Your answer needs to include each line of the records in which the string "state" can be found.

Saved data entries:
- Opening Delimiter -
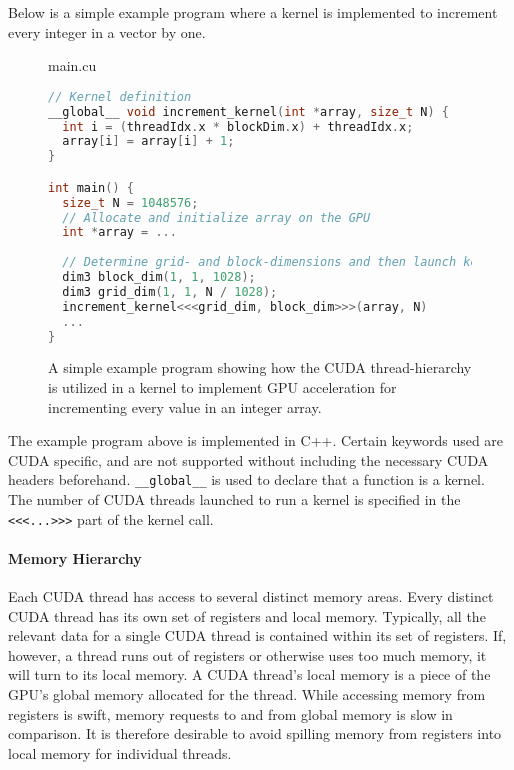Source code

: Below is a simple example program where a kernel is implemented to increment every integer in a vector by one.
\begin{figure}[H]
\begin{center}
main.cu
\end{center}
\begin{lstlisting}[language=C++,style=cppcode]
// Kernel definition
__global__ void increment_kernel(int *array, size_t N) {
  int i = (threadIdx.x * blockDim.x) + threadIdx.x;
  array[i] = array[i] + 1;
}

int main() {
  size_t N = 1048576;
  // Allocate and initialize array on the GPU
  int *array = ...
  
  // Determine grid- and block-dimensions and then launch kernels
  dim3 block_dim(1, 1, 1028);
  dim3 grid_dim(1, 1, N / 1028);
  increment_kernel<<<grid_dim, block_dim>>>(array, N)
  ...
}
\end{lstlisting}
\caption{
  A simple example program showing how the CUDA thread-hierarchy is utilized in a kernel to implement GPU acceleration for incrementing every value in an integer array.
}
\label{background:graphical_processing_units:cuda:example_code}
\end{figure}

\lstset{language=C++,style=cppcode}

The example program above is implemented in C++.
Certain keywords used are CUDA specific, and are not supported without including the necessary CUDA headers beforehand.
\lstinline{__global__} is used to declare that a function is a kernel.
The number of CUDA threads launched to run a kernel is specified in the \lstinline{<<<...>>>} part of the kernel call.

\paragraph{Memory Hierarchy}
Each CUDA thread has access to several distinct memory areas.
Every distinct CUDA thread has its own set of registers and local memory.
Typically, all the relevant data for a single CUDA thread is contained within its set of registers.
If, however, a thread runs out of registers or otherwise uses too much memory, it will turn to its local memory.
A CUDA thread's local memory is a piece of the GPU's global memory allocated for the thread.
While accessing memory from registers is swift, memory requests to and from global memory is slow in comparison.
It is therefore desirable to avoid spilling memory from registers into local memory for individual threads.

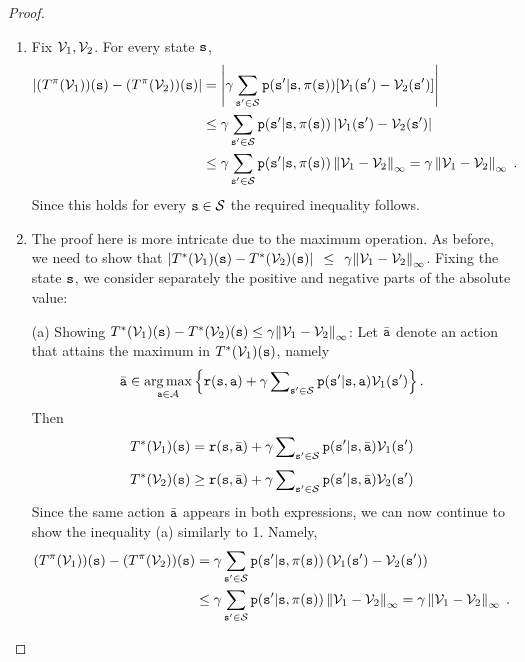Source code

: \begin{proof}
\begin{enumerate}
  \item Fix ${\mathcal{V}_1},{\mathcal{V}_2}$. For every state ${\tt s}$,
\begin{align*}
\left| (T^\pi (\mathcal{V}_1))({\tt s}) - (T^\pi (\mathcal{V}_2))({\tt s}) \right| &= \left| {\gamma \sum_{{\tt s}'\in \mathcal{S}} {{\tt p}({\tt s}'|{\tt s},\pi({\tt s}))[\mathcal{V}_1({\tt s}') - \mathcal{V}_2({\tt s}')]} } \right|\\
 &\le \gamma \sum_{{\tt s}'\in \mathcal{S}} {\tt p}({\tt s}'|{\tt s},\pi({\tt s}))\left| \mathcal{V}_1({\tt s}') - \mathcal{V}_2({\tt s}') \right| \\
 &\le \gamma \sum_{{\tt s}'\in \mathcal{S}} {\tt p}({\tt s}'|{\tt s},\pi ({\tt s})) \left\|\mathcal{V}_1 - \mathcal{V}_2 \right\|_\infty  = \gamma \left\| {{\mathcal{V}_1} - {\mathcal{V}_2}} \right\|_\infty \;.
\end{align*}
Since this holds for every ${\tt s} \in \mathcal{S}$ the required
inequality follows.
  \item
The proof here is more intricate due to the maximum operation. As
before, we need to show that  $|T_{}^*({\mathcal{V}_1})({\tt s}) -
T_{}^*({\mathcal{V}_2})({\tt s})|\;\, \le \;\,\gamma {\left\|
{{\mathcal{V}_1} - {\mathcal{V}_2}} \right\|_\infty }$. Fixing the state
${\tt s}$, we consider separately the positive and negative parts of
the absolute value:

(a) Showing $T_{}^*({\mathcal{V}_1})({\tt s}) - T_{}^*({\mathcal{V}_2})({\tt s})
\le \gamma {\left\| {{\mathcal{V}_1} - {\mathcal{V}_2}} \right\|_\infty }$:
Let $\bar {{\tt a}}$ denote an action that attains the maximum in
$T_{}^*({\mathcal{V}_1})({\tt s})$, namely
\[
\bar {{\tt a}} \in \mathop {\arg \max }\limits_{{\tt a} \in \mathcal{A}}
\left\{ {{\tt r}({\tt s},{\tt a}) + \gamma \sum\nolimits_{{\tt s}'
\in \mathcal{S}} {{\tt p}({\tt s}'|{\tt s},{\tt a}){\mathcal{V}_1}({\tt s}')} }
\right\}.
\]
 Then
\[T_{}^*({\mathcal{V}_1})({\tt s}) = {\tt r}({\tt s},\bar {{\tt a}}) + \gamma \sum\nolimits_{{\tt s}' \in \mathcal{S}} {{\tt p}({\tt s}'|{\tt s},\bar {{\tt a}}){\mathcal{V}_1}({\tt s}')} \]
\[T_{}^*({\mathcal{V}_2})({\tt s}) \ge {\tt r}({\tt s},\bar {{\tt a}}) + \gamma \sum\nolimits_{{\tt s}' \in \mathcal{S}} {{\tt p}({\tt s}'|{\tt s},\bar {{\tt a}})\mathcal{V}_2({\tt s}')} \]
Since the same action $\bar {{\tt a}}$ appears in both expressions, we
can now continue to show the inequality (a) similarly to 1. Namely,
\begin{align*}
 (T^\pi (\mathcal{V}_1))({\tt s}) - (T^\pi (\mathcal{V}_2))({\tt s})  &= \gamma \sum_{{\tt s}'\in \mathcal{S}} {\tt p}({\tt s}'|{\tt s},\pi({\tt s}))\left( \mathcal{V}_1({\tt s}') - \mathcal{V}_2({\tt s}') \right) \\
 &\le \gamma \sum_{{\tt s}'\in \mathcal{S}} {\tt p}({\tt s}'|{\tt s},\pi ({\tt s})) \left\|\mathcal{V}_1 - \mathcal{V}_2 \right\|_\infty  = \gamma \left\| {{\mathcal{V}_1} - {\mathcal{V}_2}} \right\|_\infty \;.
\end{align*}


\end{enumerate}
\end{proof}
- Closing Delimiter -
# ANSWER BOX:
  \item Fix ${\mathcal{V}_1},{\mathcal{V}_2}$. For every state ${\tt s}$,
{{\mathcal{V}_1} - {\mathcal{V}_2}} \right\|_\infty }$. Fixing the state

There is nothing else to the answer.